Commercial Lending Restrictions - Foreign Life Insurance Companies and Foreign Fraternal Benefit Societies

Publication type
Prudential Limits and Restrictions
Life Insurance and Fraternal Companies
Table of contents

By legislation, foreign life insurance companies and foreign fraternal benefit societies are allowed to vest commercial loans to meet the Office's requirements to maintain assets in Canada (vested assets). This guideline outlines the Office's requirements and interpretations dealing with the vesting of commercial loans for these companies and societies. Companies and societies are not required to make a formal application to vest these particular assets but must ensure that they do so in accordance with this guideline.
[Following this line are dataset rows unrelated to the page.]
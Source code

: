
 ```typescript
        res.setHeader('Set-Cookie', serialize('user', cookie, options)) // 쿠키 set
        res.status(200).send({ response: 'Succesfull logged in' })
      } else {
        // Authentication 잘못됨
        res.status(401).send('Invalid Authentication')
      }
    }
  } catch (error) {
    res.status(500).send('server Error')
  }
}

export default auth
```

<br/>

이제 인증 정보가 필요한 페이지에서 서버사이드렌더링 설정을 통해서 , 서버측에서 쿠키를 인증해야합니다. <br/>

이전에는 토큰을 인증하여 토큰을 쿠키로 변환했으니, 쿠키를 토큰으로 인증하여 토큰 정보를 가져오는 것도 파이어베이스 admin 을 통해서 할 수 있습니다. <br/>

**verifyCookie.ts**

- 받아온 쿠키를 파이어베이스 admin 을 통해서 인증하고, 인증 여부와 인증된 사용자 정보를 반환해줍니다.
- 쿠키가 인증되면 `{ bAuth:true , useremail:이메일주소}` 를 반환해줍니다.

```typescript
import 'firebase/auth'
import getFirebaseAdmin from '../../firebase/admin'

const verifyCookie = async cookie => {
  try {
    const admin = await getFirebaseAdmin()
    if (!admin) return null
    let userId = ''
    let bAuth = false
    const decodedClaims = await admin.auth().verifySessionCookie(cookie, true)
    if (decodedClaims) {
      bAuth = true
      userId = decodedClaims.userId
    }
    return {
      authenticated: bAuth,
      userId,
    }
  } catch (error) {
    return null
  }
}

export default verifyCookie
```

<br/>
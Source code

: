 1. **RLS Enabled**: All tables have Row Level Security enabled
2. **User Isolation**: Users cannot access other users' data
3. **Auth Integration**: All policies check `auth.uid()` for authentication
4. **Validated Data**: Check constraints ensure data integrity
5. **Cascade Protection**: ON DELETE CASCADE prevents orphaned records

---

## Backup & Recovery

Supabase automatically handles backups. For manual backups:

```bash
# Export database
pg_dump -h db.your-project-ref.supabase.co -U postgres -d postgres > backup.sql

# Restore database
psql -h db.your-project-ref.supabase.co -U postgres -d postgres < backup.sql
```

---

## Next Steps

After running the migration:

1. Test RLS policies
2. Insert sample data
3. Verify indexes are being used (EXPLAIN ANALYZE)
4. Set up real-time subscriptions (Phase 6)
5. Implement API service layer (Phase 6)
Definition of Commercial Lending

The Insurance Companies Act defines commercial lending for purposes of these expanded powers. Companies and societies should review the following definition of commercial loans ensuring that they have properly classified their vested assets and respect the quantitative limits stipulated by the legislation.

The term "commercial loan" is defined to include not only loans in the conventional sense but also certain loan substitutes and investments in debt and equity securities of corporations and unincorporated entities. The definition does, however, exclude several classes of loans and investments that are not to be considered commercial loans. These include:

  • small loans - less than $250,000 to natural persons (these are essentially consumer loans and will not be subject to portfolio limits under the Acts);

  • mortgage loans that are insured or meet certain requirements regarding loan-to-value ratios;

  • certain deposits by a company with another financial institution;

  • loans and investments in debt obligations directly or indirectly backed by the guarantee of a government or prescribed international agency;

  • loans and investments in debt obligations either directly or indirectly backed by the guarantee of another financial institution or secured by deposits with any financial institution, including the company;

  • investments in debt or equity securities that are widely distributed within the meaning of the regulations; and

  • investments in participating shares.

In defining a commercial loan, the Act defines "loan" with a modified meaning that incorporates close substitutes for loans, such as acceptances and other guarantees, financial leases, conditional sales contracts, repurchase agreements, and other similar arrangements.

Requirement to Maintain Excess Assets in Canada

The current legislation permits foreign companies, when the excess of vested assets over liabilities is $25 million or less, to have included in their vested assets a maximum of 5% in commercial loans. Foreign companies and societies wishing to vest commercial loans must first ensure that their home jurisdiction grants them commercial lending powers.

The Office is seeking an amendment to the regulation respecting investments in Canada by foreign companies so that companies' excess of vested assets over the aggregate of liabilities in Canada and the adequate margin required under Section 608 of the Insurance Companies Act must exceed $25 million before companies are permitted to have more than 5% of their total vesting requirements in commercial loans.

If a company's excess is greater than $25 million, it may have, as part of its vested assets, total commercial loans in excess of the 5% limit. However, the company must ensure that its investment and lending policies, standards and procedures, in respect of its assets in Canada, make reference to the company's intentions with respect to commercial lending operations. For example, the company must have in place procedures dealing with the loan approval process and steps required in dealing with delinquent accounts. The guideline on the prudent person approach provides additional direction in this area.

For a company to be permitted to have commercial loans representing more than 5% of its vested assets, it must maintain, at all times, the $25 million excess of assets over the aggregate of liabilities and the adequate margin required under section 608. If a company's excess drops below the $25 million mark, commercial loans in excess of the 5% limit will be given a zero value for purposes of adequacy of assets in Canada (vested assets). If a company's excess drops to zero, a zero value will be given to all commercial loans that are under the control of the Minister. In these situations, the Act grants the Superintendent the right to require that the company or society vest additional assets to meet the minimum required by the legislation.

Role of the Office

As a regulator, the Office will review through the examination and monitoring process, the commercial lending activities to ensure compliance with the company's or society's statement of lending policies, standards and procedures. The lending policies established should be adhered to and reflect what a reasonable and prudent person would apply in respect of a portfolio of loans to avoid undue risk of loss and obtain a reasonable return.